→ Work required
Among the lines of the listing below, retype exactly those from the one containing "vs. Your Salary" through the one containing "FPGA Implementation of", both included. Do not include pictures.
::: Source records
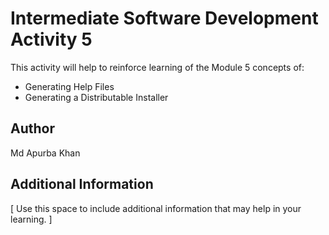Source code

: # Intermediate Software Development Activity 5

This activity will help to reinforce learning of the Module 5 concepts of:

- Generating Help Files
- Generating a Distributable Installer

## Author

Md Apurba Khan

## Additional Information

[ Use this space to include additional information that may help in your learning. ]
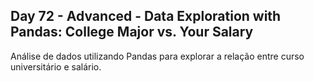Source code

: ## Day 72 - Advanced - Data Exploration with Pandas: College Major vs. Your Salary
Análise de dados utilizando Pandas para explorar a relação entre curso universitário e salário.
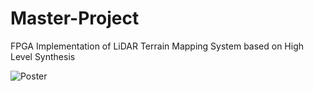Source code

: # Master-Project
FPGA Implementation of LiDAR Terrain Mapping System based on High Level Synthesis

![Poster](https://github.com/DonalJamesConneely/EE5115-Masters-Project_HLS-Terrain-Mapping/blob/master/Poster.jpg)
::::::
→ Output for this exercise
: ## Day 72 - Advanced - Data Exploration with Pandas: College Major vs. Your Salary
Análise de dados utilizando Pandas para explorar a relação entre curso universitário e salário.
Source code

: # Master-Project
FPGA Implementation of LiDAR Terrain Mapping System based on High Level Synthesis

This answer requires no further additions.